== Prompt ==
Copy each entry below exactly. No images.

== The data ==
──────

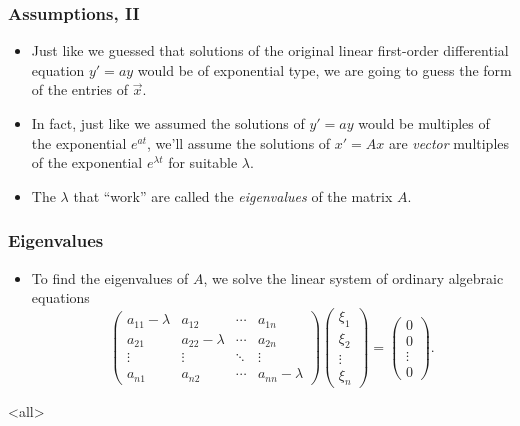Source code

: \begin{frame}

\frametitle{Assumptions, II}
\label{assumptionsii}

\begin{itemize}
\item Just like we guessed that solutions of the original linear first-order differential equation $ y' = ay $ would be of exponential type, we are going to guess the form of the entries of $ \vec{x} $.

\item In fact, just like we assumed the solutions of $ y' = ay $ would be multiples of the exponential $ e^{at} $, we'll assume the solutions of $ x' = Ax $ are \emph{vector} multiples of the exponential $ e^{\lambda t} $ for suitable $ \lambda $.

\item The $ \lambda $ that ``work'' are called the \emph{eigenvalues} of the matrix $ A $.

\end{itemize}

\end{frame}

\begin{frame}

\frametitle{Eigenvalues}
\label{eigenvalues}

\begin{itemize}
\item To find the eigenvalues of $ A $, we solve the linear system of ordinary algebraic equations
\[
\begin{pmatrix}
    a_{11} - \lambda & a_{12} & \cdots & a_{1n} \\
    a_{21} & a_{22} - \lambda & \cdots & a_{2n} \\
    \vdots & \vdots & \ddots & \vdots \\
    a_{n1} & a_{n2} & \cdots & a_{nn} - \lambda
\end{pmatrix} \begin{pmatrix}
    \xi_1 \\ \xi_2 \\ \vdots \\ \xi_n
\end{pmatrix} = \begin{pmatrix}
    0 \\ 0 \\ \vdots \\ 0
\end{pmatrix}.
\]

\end{itemize}

\end{frame}

\mode<all>


\mode*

──────

== Reply ==
Source code

: \begin{frame}

\frametitle{Assumptions, II}
\label{assumptionsii}

\begin{itemize}
\item Just like we guessed that solutions of the original linear first-order differential equation $ y' = ay $ would be of exponential type, we are going to guess the form of the entries of $ \vec{x} $.

\item In fact, just like we assumed the solutions of $ y' = ay $ would be multiples of the exponential $ e^{at} $, we'll assume the solutions of $ x' = Ax $ are \emph{vector} multiples of the exponential $ e^{\lambda t} $ for suitable $ \lambda $.

\item The $ \lambda $ that ``work'' are called the \emph{eigenvalues} of the matrix $ A $.

\end{itemize}

\end{frame}

\begin{frame}

\frametitle{Eigenvalues}
\label{eigenvalues}

\begin{itemize}
\item To find the eigenvalues of $ A $, we solve the linear system of ordinary algebraic equations
\[
\begin{pmatrix}
    a_{11} - \lambda & a_{12} & \cdots & a_{1n} \\
    a_{21} & a_{22} - \lambda & \cdots & a_{2n} \\
    \vdots & \vdots & \ddots & \vdots \\
    a_{n1} & a_{n2} & \cdots & a_{nn} - \lambda
\end{pmatrix} \begin{pmatrix}
    \xi_1 \\ \xi_2 \\ \vdots \\ \xi_n
\end{pmatrix} = \begin{pmatrix}
    0 \\ 0 \\ \vdots \\ 0
\end{pmatrix}.
\]

\end{itemize}

\end{frame}

\mode<all>


\mode*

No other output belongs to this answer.